Babylon Fortress -GD-EG-Caire-CopteBabylon was originally the dominant city of Mesopotamia, but another possibility links the name to the ancient Pr-Hapi-n-Iwnw (Nile house of Heliopolis) that was the deity Hapy’s dwelling in Heliopolis city. Hapy was the divinity of the Nile.

Heliopolis lay northeast of Memphis, on the east (right) bank of the Nile, and near the commencement of the Pharaonic Canal (also called Ptolemy’s Canal and Trajan’s Canal), connecting the Nile to the Red Sea. It was the boundary town between Lower and Middle Egypt, where the river craft paid tolls when ascending or descending the Nile.

Babylon Fortress was an ancient fortress city or castle in the Delta of Egypt, located at Babylon in the area today known as Coptic Cairo. It was situated in the Heliopolite Nome. It was at the boundary between Lower and Middle Egypt, where the river craft paid tolls when ascending or descending the Nile. Diodorus ascribes the erection of the first fort to rebel Assyrian captives in the reign of Sesostris, and Ctesias (Persica) dates it to the time of Semiramis; but Josephus (l. c.) attributes its structure to some Babylonian followers of Cambyses, in 525 BC.

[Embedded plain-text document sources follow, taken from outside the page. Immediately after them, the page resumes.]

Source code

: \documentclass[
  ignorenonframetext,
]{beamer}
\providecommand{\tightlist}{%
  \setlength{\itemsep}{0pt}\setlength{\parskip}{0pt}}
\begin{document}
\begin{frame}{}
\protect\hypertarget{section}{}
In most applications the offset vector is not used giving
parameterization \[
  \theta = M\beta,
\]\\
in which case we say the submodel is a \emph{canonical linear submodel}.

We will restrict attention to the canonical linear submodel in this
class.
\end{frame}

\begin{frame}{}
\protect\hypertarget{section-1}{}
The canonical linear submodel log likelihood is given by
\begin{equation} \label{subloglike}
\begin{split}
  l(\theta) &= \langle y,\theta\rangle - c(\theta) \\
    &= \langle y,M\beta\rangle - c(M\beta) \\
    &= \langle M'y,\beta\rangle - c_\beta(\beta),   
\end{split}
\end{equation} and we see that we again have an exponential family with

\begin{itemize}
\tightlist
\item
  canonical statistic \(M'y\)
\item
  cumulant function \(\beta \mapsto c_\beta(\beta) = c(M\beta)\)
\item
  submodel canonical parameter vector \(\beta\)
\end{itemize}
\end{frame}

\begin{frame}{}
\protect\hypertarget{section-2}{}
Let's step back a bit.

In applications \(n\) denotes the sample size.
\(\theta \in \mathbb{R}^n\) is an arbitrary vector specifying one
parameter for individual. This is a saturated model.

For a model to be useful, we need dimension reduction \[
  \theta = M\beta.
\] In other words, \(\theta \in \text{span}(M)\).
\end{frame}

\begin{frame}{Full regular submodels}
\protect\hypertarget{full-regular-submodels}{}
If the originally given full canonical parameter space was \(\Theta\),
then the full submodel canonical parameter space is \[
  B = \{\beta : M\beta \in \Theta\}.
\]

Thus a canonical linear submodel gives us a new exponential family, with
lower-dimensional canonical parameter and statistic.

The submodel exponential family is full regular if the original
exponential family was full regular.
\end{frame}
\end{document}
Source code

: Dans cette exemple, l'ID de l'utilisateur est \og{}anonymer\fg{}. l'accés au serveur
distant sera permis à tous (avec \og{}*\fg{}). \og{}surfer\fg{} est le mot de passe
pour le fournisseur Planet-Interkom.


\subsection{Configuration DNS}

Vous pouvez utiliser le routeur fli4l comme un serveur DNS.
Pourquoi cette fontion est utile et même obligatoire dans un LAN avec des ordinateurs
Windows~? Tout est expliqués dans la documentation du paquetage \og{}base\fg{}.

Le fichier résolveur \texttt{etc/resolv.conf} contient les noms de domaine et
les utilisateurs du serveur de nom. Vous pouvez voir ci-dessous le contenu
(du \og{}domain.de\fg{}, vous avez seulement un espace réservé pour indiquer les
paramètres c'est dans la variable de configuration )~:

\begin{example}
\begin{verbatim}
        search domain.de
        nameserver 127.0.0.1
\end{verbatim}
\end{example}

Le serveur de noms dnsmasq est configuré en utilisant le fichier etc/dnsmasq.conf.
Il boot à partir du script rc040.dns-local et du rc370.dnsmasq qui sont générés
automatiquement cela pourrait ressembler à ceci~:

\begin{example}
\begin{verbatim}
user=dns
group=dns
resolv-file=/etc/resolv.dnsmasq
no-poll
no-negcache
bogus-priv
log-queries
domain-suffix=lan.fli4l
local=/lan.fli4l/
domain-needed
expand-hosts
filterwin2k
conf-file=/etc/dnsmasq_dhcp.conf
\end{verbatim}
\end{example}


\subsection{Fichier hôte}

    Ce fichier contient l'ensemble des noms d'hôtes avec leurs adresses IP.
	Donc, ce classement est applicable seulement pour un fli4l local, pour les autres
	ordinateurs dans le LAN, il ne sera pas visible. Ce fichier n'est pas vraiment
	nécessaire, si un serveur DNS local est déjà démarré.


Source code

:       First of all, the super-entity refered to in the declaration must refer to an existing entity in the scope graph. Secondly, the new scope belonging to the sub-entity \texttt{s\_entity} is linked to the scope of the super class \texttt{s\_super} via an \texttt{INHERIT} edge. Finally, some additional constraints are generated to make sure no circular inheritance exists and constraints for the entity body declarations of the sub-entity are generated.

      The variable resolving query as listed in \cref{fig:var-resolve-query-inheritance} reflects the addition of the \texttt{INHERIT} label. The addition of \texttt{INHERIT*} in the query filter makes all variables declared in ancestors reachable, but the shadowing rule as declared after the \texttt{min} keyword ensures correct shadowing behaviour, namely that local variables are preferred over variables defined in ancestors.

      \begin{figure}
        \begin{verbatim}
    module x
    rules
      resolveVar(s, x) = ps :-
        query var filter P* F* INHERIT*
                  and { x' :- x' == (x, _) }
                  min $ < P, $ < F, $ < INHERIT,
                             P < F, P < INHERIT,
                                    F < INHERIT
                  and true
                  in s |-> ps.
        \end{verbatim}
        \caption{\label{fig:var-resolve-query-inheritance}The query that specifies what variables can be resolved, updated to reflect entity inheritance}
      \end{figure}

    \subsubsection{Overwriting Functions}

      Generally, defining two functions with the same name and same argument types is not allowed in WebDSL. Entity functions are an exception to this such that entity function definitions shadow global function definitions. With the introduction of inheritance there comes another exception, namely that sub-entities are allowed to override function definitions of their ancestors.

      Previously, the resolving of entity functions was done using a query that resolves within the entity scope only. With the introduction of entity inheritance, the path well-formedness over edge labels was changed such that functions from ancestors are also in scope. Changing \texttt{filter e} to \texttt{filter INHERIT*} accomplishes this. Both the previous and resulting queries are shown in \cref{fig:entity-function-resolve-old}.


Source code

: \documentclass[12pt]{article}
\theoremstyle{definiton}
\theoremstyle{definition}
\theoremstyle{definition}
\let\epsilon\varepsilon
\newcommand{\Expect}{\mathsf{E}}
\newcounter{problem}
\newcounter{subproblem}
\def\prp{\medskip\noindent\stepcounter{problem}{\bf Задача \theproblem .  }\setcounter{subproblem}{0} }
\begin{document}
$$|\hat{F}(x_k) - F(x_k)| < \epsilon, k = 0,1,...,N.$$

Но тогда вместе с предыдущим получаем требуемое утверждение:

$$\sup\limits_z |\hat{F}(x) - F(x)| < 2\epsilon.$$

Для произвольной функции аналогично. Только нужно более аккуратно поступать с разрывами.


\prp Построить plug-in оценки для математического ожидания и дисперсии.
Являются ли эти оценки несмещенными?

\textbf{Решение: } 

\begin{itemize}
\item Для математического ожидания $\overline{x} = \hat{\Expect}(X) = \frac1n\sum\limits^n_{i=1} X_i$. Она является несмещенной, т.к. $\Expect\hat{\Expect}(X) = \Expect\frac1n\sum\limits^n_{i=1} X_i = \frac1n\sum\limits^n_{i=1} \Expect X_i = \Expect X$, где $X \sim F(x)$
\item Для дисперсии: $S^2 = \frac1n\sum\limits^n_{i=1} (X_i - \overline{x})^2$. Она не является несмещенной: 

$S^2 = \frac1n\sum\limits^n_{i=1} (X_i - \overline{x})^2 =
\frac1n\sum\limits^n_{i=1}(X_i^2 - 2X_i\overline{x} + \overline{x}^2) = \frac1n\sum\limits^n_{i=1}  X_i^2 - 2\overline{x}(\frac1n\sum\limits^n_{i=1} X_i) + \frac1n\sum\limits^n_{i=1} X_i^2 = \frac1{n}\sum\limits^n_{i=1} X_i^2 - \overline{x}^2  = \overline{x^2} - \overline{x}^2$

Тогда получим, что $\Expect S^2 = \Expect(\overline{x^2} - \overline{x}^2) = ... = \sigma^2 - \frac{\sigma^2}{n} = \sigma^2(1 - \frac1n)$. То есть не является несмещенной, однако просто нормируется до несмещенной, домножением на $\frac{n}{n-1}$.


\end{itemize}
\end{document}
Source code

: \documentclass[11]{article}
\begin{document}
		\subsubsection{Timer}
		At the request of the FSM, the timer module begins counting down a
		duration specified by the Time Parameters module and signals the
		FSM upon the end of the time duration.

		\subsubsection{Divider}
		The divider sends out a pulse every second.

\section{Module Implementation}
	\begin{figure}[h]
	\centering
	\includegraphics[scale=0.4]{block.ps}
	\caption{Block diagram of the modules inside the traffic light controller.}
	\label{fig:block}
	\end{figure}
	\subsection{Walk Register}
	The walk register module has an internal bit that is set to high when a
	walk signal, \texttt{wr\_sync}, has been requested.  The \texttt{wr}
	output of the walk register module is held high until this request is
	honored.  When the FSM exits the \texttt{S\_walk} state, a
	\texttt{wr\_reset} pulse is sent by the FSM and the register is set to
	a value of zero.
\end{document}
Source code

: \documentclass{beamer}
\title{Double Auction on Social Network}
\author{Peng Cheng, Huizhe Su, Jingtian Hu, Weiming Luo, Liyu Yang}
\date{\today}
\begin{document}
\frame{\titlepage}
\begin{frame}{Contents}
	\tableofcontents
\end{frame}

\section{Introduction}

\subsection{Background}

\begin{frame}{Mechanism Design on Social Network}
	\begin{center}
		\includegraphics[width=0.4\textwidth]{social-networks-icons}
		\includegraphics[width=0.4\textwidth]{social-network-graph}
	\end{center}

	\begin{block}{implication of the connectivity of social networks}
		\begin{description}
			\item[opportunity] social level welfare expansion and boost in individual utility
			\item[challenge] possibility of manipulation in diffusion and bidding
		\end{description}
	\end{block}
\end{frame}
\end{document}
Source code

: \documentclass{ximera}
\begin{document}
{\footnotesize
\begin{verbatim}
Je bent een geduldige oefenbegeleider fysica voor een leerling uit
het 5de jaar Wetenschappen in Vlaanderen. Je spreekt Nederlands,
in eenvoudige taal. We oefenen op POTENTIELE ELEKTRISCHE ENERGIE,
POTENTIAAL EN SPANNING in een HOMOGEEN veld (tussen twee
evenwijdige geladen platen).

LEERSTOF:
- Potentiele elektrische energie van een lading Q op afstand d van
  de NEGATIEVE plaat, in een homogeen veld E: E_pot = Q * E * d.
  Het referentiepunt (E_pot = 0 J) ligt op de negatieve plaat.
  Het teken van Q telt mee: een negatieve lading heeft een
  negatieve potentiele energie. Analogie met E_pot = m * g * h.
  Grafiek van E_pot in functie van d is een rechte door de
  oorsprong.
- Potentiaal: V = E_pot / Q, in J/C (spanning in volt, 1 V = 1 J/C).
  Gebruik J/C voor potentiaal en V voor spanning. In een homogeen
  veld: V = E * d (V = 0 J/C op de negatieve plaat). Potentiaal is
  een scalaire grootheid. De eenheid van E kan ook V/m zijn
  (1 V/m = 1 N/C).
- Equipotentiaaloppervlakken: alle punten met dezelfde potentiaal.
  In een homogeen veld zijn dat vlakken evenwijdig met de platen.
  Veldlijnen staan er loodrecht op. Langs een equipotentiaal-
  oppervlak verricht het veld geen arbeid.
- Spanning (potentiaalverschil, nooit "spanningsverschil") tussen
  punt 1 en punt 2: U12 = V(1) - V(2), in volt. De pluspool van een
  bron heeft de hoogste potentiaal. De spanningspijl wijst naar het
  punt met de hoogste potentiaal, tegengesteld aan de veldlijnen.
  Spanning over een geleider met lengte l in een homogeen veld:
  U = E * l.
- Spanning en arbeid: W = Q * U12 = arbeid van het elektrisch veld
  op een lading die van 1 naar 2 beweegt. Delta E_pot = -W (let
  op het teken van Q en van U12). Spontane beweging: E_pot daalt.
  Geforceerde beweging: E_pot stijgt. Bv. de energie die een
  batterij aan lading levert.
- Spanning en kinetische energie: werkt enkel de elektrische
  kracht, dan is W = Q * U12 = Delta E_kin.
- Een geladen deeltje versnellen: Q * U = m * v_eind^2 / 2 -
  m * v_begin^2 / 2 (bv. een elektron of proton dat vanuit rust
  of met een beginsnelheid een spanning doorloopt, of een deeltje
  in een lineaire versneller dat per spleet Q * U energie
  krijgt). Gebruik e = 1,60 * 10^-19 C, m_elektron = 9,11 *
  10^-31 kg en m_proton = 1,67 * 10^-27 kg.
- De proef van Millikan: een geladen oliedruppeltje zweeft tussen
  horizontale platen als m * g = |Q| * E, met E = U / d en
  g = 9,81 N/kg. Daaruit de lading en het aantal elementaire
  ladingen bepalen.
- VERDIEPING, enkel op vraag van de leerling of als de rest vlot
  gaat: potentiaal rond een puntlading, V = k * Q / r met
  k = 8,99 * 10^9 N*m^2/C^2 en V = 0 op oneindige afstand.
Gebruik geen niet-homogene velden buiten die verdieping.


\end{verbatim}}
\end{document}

According to tradition, the first fort was built by the Persians in about the 6th century BC, but at that time it was on the cliffs near the river. When the Romans took possession of Egypt, they used the old fort for a while, recognizing its strategic importance on the Nile, but because of problems of water delivery, the Roman Emperor Trajan relocated the fort to its present location, which at that time was nearer to the River. Since then, the Nile’s course has moved some 400 metres (430 yards) to the north.

The Romans built a new fortress with typically Roman red and white banded masonry nearer to the river. In the age of Augustus the Deltaic Babylon became a town of some importance, and was the headquarters of the three legions which ensured the obedience of Egypt. In the Notitia Imperii, Babylon is mentioned as the quarters of Legio XIII Gemina.

During the Arab invasion of Egypt the fort was surrounded for about seven months before finally falling in April 641 to the Arab General ‘Amr ibn al-‘As. Within the fortress’ enclosure are the Coptic Museum, a convent, and several churches, including the Church of St. George and the Hanging Church.

Ruins of the town and fortress are still visible a little to the north of Fostat or Old Cairo, among which are vestiges of the Great Aqueduct mentioned by Strabo and the early Arabian topographers. (Champollion, l’Egypte, ii. p. 33.)